Saptarhi,
Here are some observations. It seems to me that your question is about
assignment into long lists.
1) Initialize your list with a vector of NULLs.
2) If you can, try to use vectors rather then lists. It's faster by more
than 30%.
3) If you get rid of the i <- i+1, you go even faster. See below.
N <- 1e7
h=vector("list", length=N)
system.time({
i <- 1
while(i<N){
h[[i]] <- i
i <- i+1
}
})
# for N=1e6
user system elapsed
5.02 0.01 5.03
# for N=1e7
user system elapsed
83.64 0.30 84.03
h=vector("numeric", length=N)
system.time({
i <- 1
while(i<N){
h[[i]] <- i
i <- i+1
}
})
# for N=1e6
user system elapsed
3.39 0.00 3.39
# for N=1e7
user system elapsed
34.28 0.04 34.40
h=vector("numeric", length=N)
system.time({
for (i in seq_len(N))
h[i] <- i
})
# for N=1e7
user system elapsed
20.30 0.04 20.38
Best,
Adrian
From: Saptarshi Guha <saptarshi.guha_at_gmail.com>
Date: Mon, 30 Mar 2009 11:24:55 -0400
Hello R users
I have question about the time involved in list assignment. Consider the
following code snippet(see below). The first line creates a reader object,
which is the interface to 1MM key-value pairs (serialized R objects)

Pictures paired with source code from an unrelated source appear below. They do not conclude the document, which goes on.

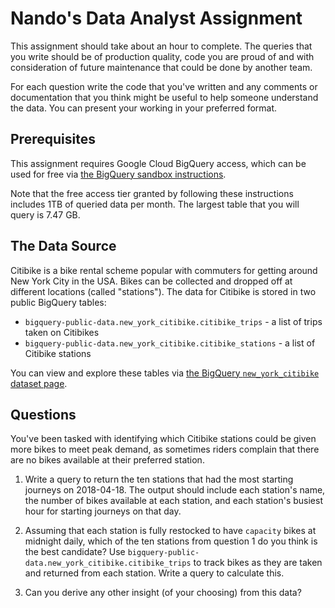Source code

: # Nando's Data Analyst Assignment

This assignment should take about an hour to complete.
The queries that you write should be of production quality, code you are proud of and with consideration of future maintenance that could be done by another team.

For each question write the code that you've written and any comments or documentation that you think might be useful to help someone understand the data.
You can present your working in your preferred format.


## Prerequisites

This assignment requires Google Cloud BigQuery access, which can be used for free via [the BigQuery sandbox instructions](https://cloud.google.com/bigquery/docs/sandbox).

Note that the free access tier granted by following these instructions includes 1TB of queried data per month. The largest table that you will query is 7.47 GB.


## The Data Source

Citibike is a bike rental scheme popular with commuters for getting around New York City in the USA.
Bikes can be collected and dropped off at different locations (called "stations").
The data for Citibike is stored in two public BigQuery tables:
 - `bigquery-public-data.new_york_citibike.citibike_trips` - a list of trips taken on Citibikes
 - `bigquery-public-data.new_york_citibike.citibike_stations` - a list of Citibike stations

You can view and explore these tables via [the BigQuery `new_york_citibike` dataset page](https://console.cloud.google.com/bigquery?p=bigquery-public-data&ws=!1m4!1m3!3m2!1sbigquery-public-data!2snew_york_citibike).


## Questions

You've been tasked with identifying which Citibike stations could be given more bikes to meet peak demand, as sometimes riders complain that there are no bikes available at their preferred station.

1. Write a query to return the ten stations that had the most starting journeys on 2018-04-18. The output should include each station's name, the number of bikes available at each station, and each station's busiest hour for starting journeys on that day.

2. Assuming that each station is fully restocked to have `capacity` bikes at midnight daily, which of the ten stations from question 1 do you think is the best candidate?
Use `bigquery-public-data.new_york_citibike.citibike_trips` to track bikes as they are taken and returned from each station.
Write a query to calculate this.

3. Can you derive any other insight (of your choosing) from this data?
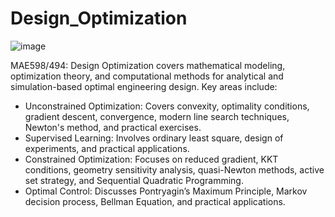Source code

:# Design_Optimization
![image](https://github.com/RishiDhavale/Design_Optimization/assets/117399836/e4441d6f-36ea-4211-ae56-1666fd597947)

MAE598/494: Design Optimization covers mathematical modeling, optimization theory, and computational methods for analytical and simulation-based optimal engineering design. Key areas include:

- Unconstrained Optimization: Covers convexity, optimality conditions, gradient descent, convergence, modern line search techniques, Newton's method, and practical exercises.
- Supervised Learning: Involves ordinary least square, design of experiments, and practical applications.
- Constrained Optimization: Focuses on reduced gradient, KKT conditions, geometry sensitivity analysis, quasi-Newton methods, active set strategy, and Sequential Quadratic Programming.
- Optimal Control: Discusses Pontryagin’s Maximum Principle, Markov decision process, Bellman Equation, and practical applications.
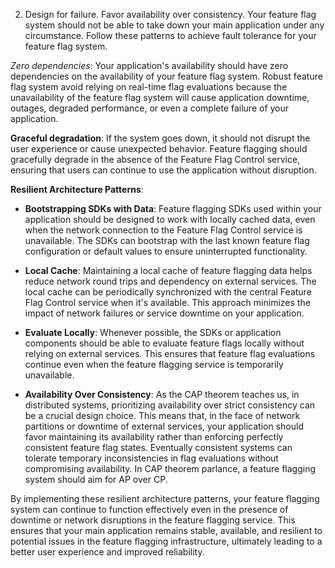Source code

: 2. Design for failure. Favor availability over consistency.
Your feature flag system should not be able to take down your main application under any circumstance. Follow these patterns to achieve fault tolerance for your feature flag system.

*Zero dependencies*: Your application's availability should have zero dependencies on the availability of your feature flag system. Robust feature flag system avoid relying on real-time flag evaluations because the unavailability of the feature flag system will cause application downtime, outages, degraded performance, or even a complete failure of your application.

 **Graceful degradation**: If the system goes down, it should not disrupt the user experience or cause unexpected behavior. Feature flagging should gracefully degrade in the absence of the Feature Flag Control service, ensuring that users can continue to use the application without disruption.

**Resilient Architecture Patterns**:

   - **Bootstrapping SDKs with Data**: Feature flagging SDKs used within your application should be designed to work with locally cached data, even when the network connection to the Feature Flag Control service is unavailable. The SDKs can bootstrap with the last known feature flag configuration or default values to ensure uninterrupted functionality.

   - **Local Cache**: Maintaining a local cache of feature flagging data helps reduce network round trips and dependency on external services. The local cache can be periodically synchronized with the central Feature Flag Control service when it's available. This approach minimizes the impact of network failures or service downtime on your application.

   - **Evaluate Locally**: Whenever possible, the SDKs or application components should be able to evaluate feature flags locally without relying on external services. This ensures that feature flag evaluations continue even when the feature flagging service is temporarily unavailable.

   - **Availability Over Consistency**: As the CAP theorem teaches us, in distributed systems, prioritizing availability over strict consistency can be a crucial design choice. This means that, in the face of network partitions or downtime of external services, your application should favor maintaining its availability rather than enforcing perfectly consistent feature flag states. Eventually consistent systems can tolerate temporary inconsistencies in flag evaluations without compromising availability. In CAP theorem parlance, a feature flagging system should aim for AP over CP.

By implementing these resilient architecture patterns, your feature flagging system can continue to function effectively even in the presence of downtime or network disruptions in the feature flagging service. This ensures that your main application remains stable, available, and resilient to potential issues in the feature flagging infrastructure, ultimately leading to a better user experience and improved reliability.
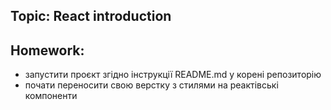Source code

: ## Topic: React introduction

## Homework:

- запустити проєкт згідно інструкції README.md у корені репозиторію
- почати переносити свою верстку з стилями на реактівські компоненти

spanning 50 files (a total of 50MB). rhsqstart initiates the reading and I
loop, reading each key-value pair using rhsqnextKVR. If this returns NULL,
we switch to the next file and if this returns null we break.
If I comment out line A1, it takes 39 seconds on a quad core intel with
16GB ram running R-2.8
If I include the assignment A1 it takes ~85 seconds.

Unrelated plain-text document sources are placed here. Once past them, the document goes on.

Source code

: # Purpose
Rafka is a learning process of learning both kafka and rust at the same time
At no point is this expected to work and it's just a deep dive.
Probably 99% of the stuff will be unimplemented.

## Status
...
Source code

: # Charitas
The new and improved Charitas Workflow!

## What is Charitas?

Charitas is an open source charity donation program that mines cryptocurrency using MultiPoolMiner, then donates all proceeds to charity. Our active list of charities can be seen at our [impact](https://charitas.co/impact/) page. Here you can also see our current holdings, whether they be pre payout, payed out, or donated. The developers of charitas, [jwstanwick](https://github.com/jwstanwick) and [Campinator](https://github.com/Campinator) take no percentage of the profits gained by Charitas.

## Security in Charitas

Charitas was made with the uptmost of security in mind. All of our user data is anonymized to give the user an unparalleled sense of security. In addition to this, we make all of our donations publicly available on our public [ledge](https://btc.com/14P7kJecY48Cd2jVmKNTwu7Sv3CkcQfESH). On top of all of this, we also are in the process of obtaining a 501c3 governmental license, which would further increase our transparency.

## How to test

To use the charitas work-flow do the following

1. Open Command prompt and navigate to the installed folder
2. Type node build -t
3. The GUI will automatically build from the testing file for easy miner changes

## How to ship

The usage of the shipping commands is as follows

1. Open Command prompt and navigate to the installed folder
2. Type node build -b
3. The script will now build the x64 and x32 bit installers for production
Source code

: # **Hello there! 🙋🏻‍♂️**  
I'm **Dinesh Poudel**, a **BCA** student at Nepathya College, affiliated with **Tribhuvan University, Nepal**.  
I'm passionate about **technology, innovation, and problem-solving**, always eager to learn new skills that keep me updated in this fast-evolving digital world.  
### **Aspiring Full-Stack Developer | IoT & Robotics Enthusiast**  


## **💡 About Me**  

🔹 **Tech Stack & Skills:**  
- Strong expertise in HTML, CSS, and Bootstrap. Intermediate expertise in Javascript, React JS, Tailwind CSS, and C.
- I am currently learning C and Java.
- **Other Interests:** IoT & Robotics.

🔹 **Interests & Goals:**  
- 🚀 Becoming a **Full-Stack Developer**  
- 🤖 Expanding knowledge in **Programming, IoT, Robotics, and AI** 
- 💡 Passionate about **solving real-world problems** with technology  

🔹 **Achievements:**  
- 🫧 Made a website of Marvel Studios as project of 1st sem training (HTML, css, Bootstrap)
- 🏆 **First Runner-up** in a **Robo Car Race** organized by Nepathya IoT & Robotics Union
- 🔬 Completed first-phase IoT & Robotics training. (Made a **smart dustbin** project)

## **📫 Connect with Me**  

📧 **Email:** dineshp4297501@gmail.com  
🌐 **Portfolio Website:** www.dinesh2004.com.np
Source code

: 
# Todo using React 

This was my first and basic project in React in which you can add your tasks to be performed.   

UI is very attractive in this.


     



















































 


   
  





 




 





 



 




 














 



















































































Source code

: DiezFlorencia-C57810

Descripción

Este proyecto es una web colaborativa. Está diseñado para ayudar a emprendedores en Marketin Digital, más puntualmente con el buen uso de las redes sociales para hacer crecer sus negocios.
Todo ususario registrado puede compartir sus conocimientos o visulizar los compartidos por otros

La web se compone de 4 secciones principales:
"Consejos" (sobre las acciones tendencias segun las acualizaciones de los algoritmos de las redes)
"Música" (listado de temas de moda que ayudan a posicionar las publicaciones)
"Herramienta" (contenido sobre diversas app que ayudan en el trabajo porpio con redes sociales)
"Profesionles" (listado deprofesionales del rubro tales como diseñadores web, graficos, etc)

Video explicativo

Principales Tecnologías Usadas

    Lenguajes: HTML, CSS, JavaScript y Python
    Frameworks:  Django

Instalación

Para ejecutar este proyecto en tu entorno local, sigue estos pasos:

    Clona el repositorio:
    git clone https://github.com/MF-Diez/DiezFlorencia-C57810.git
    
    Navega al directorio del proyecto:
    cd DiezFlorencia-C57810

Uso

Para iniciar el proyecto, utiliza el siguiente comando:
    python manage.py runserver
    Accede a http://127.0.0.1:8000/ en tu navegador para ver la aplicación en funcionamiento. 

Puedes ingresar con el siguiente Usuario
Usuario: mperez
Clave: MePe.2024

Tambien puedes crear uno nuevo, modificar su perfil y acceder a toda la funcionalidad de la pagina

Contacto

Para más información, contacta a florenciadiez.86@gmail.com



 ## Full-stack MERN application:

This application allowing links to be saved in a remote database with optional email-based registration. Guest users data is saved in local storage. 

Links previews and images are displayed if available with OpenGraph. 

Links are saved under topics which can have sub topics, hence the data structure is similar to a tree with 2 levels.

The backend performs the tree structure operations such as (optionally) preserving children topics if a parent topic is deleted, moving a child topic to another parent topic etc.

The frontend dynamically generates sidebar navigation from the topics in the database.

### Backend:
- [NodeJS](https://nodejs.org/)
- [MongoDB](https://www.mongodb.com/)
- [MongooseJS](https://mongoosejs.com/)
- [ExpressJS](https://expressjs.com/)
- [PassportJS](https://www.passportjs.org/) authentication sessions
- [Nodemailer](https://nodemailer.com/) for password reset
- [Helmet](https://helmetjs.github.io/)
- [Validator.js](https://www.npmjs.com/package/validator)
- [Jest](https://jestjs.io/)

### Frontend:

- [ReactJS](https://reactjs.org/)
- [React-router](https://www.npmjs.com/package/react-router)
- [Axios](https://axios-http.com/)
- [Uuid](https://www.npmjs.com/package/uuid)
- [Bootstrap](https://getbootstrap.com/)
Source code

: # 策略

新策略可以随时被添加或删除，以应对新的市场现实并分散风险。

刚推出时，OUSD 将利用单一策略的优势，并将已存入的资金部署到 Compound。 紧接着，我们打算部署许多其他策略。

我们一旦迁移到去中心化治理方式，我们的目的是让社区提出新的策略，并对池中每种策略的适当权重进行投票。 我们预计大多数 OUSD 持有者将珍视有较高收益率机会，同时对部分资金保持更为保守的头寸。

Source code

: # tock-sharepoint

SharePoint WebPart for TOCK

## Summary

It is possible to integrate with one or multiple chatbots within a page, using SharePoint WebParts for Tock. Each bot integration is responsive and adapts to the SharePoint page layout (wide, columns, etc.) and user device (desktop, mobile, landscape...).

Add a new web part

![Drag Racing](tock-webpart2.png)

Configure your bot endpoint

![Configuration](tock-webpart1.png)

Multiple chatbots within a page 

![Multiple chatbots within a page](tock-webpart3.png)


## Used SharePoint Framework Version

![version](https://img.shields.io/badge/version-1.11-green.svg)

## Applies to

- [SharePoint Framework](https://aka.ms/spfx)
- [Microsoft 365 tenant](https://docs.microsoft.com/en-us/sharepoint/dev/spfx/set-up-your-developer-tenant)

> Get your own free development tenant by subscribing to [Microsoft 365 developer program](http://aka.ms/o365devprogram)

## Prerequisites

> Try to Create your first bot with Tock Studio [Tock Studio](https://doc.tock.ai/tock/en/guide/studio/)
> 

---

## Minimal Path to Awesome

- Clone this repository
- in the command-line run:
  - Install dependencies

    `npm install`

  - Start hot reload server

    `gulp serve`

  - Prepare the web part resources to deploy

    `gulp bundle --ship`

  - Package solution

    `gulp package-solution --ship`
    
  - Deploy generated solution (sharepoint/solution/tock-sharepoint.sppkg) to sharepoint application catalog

I have preassigned the list in line A0, so I'm guessing there is no
resizing going on, so why does the time increase so much?
Thank you for your time.
Regards
Saptarshi
==code=rdr <- rhsqreader("~/tmp/pp",local=T,pattern="^p")
rdr <- rhsqstart(rdr)
i <- 1;
h=as.list(rep(1,1e6)) ##A0
while(TRUE){
value <-rhsqnextKVR(rdr) ##Returns a list of two elements K,V
if(is.null(value)) {
message(rdr$df[rdr$current])
rdr <- rhsqnextpath(rdr)
if(is.null(rdr)) break;
}
h[[i]] <- value; ##A1
i <- i+1
}